Wie berichtet, hat Zeil für überdurchschnittliche Gehälter zwei Ex-Journalisten auf Führungsposten eingestellt. Die hoch dotierte Anstellung des Planungschefs und der Pressesprecherin trotz harter Sparzwänge der Regierung erregt bei den Beamten im Haus sowie im Kabinett Unmut.
Der Grünen-Abgeordnete Martin Runge fordert von Zeil „umgehend Aufklärung“ über Hintergründe und Kosten des neuen Planungsstabs.

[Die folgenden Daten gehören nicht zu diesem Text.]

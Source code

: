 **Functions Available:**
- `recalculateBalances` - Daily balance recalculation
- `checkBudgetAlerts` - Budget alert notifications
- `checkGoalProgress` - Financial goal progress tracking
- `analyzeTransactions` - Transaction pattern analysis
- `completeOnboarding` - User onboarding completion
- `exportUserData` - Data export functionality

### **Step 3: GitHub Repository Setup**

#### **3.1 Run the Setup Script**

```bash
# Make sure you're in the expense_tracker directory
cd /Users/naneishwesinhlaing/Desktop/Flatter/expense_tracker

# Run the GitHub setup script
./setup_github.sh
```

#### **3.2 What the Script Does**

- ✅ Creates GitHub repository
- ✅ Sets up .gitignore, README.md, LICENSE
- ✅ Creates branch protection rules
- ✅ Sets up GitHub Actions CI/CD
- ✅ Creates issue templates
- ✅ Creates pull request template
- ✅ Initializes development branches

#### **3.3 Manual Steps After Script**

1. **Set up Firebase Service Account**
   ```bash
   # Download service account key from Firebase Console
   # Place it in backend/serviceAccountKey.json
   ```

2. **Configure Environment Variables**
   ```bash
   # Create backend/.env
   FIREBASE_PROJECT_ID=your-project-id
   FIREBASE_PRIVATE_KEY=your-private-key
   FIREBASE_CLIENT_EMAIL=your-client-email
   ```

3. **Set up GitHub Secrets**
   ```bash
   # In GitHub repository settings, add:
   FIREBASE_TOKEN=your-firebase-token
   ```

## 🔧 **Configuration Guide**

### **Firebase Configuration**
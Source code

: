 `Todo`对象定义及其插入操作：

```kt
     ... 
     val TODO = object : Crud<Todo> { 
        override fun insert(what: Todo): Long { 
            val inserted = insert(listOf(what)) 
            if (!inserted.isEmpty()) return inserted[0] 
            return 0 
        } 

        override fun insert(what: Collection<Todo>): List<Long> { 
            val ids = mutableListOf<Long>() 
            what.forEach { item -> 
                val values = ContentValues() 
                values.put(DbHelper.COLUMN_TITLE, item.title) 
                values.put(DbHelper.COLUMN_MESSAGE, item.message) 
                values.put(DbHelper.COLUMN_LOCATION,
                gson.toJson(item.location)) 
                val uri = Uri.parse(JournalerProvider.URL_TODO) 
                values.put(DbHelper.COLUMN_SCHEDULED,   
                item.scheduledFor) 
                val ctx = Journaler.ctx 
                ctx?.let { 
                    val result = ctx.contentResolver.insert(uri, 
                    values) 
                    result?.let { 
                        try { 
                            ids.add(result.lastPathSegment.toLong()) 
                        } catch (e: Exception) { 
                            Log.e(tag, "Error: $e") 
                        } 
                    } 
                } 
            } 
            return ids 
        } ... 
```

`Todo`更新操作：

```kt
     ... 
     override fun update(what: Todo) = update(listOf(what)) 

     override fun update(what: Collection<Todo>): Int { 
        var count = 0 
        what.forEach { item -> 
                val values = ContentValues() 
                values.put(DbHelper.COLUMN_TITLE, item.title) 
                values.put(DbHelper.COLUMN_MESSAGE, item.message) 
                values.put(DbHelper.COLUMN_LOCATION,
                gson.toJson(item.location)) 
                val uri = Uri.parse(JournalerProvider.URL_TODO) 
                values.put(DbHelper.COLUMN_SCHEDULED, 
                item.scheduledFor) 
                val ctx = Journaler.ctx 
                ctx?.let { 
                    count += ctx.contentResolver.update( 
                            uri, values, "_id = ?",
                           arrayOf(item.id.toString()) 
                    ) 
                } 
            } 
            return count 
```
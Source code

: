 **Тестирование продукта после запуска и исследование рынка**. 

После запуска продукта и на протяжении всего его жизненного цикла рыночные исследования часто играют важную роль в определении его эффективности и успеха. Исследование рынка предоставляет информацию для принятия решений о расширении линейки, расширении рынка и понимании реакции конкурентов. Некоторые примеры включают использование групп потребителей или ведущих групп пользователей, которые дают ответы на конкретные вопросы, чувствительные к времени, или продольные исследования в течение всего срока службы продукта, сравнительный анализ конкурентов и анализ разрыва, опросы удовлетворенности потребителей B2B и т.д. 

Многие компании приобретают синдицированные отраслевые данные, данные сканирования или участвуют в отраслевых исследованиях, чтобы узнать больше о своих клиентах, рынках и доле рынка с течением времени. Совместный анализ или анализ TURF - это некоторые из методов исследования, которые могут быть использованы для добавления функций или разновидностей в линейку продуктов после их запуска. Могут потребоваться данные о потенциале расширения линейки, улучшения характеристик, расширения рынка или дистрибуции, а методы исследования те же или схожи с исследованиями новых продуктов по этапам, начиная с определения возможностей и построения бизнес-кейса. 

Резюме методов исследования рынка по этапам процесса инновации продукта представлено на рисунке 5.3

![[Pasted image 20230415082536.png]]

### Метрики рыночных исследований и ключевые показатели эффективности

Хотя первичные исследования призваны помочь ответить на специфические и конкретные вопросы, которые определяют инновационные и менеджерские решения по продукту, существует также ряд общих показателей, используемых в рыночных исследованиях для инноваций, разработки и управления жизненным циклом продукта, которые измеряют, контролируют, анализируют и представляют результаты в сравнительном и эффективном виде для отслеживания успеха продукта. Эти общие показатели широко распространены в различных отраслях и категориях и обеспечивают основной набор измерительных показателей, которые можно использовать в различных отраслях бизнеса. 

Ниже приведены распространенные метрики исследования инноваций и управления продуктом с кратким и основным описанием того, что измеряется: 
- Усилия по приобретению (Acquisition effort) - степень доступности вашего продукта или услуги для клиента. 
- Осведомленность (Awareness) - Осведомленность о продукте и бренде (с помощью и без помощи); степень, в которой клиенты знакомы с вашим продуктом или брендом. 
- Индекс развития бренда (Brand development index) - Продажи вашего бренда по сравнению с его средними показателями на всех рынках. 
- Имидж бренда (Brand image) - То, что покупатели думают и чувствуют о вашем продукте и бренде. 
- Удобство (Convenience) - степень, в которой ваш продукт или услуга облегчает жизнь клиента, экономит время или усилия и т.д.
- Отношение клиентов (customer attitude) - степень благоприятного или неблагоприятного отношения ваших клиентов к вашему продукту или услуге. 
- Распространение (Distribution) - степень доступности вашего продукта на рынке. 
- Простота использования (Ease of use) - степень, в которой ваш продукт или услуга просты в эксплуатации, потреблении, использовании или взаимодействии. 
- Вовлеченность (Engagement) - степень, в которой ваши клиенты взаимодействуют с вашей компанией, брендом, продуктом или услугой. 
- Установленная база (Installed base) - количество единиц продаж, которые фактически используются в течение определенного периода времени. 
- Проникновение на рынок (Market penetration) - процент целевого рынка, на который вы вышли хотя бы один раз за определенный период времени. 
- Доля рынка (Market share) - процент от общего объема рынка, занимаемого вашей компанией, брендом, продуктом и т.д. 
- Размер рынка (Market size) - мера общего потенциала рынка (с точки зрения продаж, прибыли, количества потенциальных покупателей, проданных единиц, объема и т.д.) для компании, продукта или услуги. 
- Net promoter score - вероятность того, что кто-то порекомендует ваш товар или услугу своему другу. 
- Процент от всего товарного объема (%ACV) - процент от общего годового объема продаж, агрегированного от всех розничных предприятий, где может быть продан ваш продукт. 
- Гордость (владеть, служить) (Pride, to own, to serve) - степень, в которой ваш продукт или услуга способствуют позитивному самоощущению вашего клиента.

Offenbar werde das Personal „für die schwarz-gelben Hahnenkämpfe aufgebläht“.
In seinen Reden fordere Zeil einen schlanken Staat, lästert Alexander Muthmann (Freie Wähler), „wenn es aber darum geht, polit-strategisch gegen die CSU aufzufahren, ist offensichtlich kein Berater zu teuer“. Er sieht darin eine Reaktion auf die umstrittenen Resonanzstudien der Staatskanzlei. Die SPD will in einer parlamentarischen Anfrage Auskunft über Details des neuen Stabs und dessen Bezahlung erzwingen.